* **LISTED ENTRIES**
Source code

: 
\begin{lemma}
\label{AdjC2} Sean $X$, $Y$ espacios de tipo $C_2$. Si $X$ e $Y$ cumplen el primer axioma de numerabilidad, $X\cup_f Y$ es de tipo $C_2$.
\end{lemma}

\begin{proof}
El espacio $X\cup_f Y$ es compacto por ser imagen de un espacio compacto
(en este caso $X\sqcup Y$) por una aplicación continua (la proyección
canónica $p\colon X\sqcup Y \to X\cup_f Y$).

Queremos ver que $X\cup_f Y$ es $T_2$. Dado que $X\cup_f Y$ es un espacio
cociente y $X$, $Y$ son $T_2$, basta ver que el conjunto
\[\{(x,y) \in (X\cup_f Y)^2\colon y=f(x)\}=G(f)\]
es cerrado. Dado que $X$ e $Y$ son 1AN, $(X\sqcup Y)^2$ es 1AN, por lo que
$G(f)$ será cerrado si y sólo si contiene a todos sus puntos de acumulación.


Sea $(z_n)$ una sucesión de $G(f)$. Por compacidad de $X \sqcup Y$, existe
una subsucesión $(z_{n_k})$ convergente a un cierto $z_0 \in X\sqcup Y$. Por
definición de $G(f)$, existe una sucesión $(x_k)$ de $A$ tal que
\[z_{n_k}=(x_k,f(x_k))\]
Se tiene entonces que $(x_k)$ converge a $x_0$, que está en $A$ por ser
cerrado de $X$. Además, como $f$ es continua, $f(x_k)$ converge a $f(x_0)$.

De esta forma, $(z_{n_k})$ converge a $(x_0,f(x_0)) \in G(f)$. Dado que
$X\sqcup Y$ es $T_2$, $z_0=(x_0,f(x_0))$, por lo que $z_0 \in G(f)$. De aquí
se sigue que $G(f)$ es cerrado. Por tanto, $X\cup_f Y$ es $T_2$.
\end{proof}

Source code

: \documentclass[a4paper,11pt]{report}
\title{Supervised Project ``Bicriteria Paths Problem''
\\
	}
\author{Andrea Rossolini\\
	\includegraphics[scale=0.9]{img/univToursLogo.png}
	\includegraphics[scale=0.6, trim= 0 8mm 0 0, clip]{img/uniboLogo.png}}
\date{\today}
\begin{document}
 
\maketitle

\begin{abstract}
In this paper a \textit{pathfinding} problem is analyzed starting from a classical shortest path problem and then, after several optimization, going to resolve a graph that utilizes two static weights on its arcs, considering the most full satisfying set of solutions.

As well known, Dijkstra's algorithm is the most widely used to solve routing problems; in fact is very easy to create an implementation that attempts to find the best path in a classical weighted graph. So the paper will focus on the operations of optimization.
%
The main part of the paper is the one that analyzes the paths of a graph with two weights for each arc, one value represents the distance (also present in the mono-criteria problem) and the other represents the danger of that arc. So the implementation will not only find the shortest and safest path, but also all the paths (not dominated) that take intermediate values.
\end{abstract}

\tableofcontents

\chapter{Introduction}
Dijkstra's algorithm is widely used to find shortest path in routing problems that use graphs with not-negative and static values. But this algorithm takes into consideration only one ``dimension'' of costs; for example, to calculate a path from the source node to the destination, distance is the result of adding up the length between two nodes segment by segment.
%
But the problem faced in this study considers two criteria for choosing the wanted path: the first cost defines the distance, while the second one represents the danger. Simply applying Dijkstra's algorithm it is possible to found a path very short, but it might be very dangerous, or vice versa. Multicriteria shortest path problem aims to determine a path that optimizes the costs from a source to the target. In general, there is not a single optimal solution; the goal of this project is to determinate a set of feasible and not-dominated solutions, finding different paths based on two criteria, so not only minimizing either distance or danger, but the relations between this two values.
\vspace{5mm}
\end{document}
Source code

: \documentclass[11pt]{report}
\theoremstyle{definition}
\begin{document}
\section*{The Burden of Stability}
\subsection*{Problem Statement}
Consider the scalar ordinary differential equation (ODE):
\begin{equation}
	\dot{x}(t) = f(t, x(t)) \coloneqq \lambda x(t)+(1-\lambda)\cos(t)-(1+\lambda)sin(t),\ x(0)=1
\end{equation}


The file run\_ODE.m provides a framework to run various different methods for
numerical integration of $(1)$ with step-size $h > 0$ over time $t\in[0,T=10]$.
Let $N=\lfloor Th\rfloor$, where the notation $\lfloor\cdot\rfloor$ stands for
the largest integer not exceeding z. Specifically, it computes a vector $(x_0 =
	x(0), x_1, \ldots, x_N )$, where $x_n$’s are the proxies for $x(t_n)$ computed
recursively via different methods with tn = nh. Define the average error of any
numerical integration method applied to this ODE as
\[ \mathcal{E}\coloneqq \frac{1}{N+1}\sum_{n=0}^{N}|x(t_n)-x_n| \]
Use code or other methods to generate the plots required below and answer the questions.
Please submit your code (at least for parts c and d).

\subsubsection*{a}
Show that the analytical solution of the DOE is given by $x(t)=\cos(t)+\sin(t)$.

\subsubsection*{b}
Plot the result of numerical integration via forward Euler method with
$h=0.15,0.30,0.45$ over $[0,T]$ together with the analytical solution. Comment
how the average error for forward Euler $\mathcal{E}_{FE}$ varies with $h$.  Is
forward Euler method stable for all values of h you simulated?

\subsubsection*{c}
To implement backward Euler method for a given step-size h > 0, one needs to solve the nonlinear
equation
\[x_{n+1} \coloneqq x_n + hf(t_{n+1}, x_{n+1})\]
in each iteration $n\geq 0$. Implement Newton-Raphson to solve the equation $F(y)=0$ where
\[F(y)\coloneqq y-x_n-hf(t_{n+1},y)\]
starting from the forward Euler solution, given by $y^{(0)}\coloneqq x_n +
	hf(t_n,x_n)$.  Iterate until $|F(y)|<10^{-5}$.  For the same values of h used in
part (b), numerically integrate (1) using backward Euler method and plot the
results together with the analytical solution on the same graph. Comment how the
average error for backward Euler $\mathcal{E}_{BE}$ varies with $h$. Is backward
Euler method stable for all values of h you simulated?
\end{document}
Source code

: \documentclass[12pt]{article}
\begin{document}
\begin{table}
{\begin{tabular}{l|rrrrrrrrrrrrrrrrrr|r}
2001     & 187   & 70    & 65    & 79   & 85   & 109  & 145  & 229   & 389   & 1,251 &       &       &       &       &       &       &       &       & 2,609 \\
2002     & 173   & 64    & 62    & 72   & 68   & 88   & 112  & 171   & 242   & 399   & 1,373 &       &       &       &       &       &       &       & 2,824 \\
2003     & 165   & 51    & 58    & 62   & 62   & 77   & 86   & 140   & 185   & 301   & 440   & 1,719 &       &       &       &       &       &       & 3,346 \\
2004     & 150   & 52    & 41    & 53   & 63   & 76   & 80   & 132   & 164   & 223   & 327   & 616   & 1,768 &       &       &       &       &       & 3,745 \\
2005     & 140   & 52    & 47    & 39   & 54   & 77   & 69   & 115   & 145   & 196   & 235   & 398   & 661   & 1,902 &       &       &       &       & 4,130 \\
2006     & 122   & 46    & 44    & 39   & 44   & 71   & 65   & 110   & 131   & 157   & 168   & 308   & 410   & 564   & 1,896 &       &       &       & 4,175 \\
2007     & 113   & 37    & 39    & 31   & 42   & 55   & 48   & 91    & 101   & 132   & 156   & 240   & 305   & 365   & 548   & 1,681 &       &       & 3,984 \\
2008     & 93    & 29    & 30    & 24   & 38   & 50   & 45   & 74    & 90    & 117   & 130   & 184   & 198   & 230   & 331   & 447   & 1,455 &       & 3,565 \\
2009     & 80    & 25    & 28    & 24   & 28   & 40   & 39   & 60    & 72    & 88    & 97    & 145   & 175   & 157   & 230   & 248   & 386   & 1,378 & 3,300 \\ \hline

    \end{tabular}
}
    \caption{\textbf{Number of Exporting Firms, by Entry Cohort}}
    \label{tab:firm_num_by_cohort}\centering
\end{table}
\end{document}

* **WHAT THE TASK REQUIRES**
Starting with the first line of the entries, transcribe every line up to and including the one with "(en este caso".

* **RESULT OF THE TASK**
Source code

: 
\begin{lemma}
\label{AdjC2} Sean $X$, $Y$ espacios de tipo $C_2$. Si $X$ e $Y$ cumplen el primer axioma de numerabilidad, $X\cup_f Y$ es de tipo $C_2$.
\end{lemma}

\begin{proof}
El espacio $X\cup_f Y$ es compacto por ser imagen de un espacio compacto
(en este caso $X\sqcup Y$) por una aplicación continua (la proyección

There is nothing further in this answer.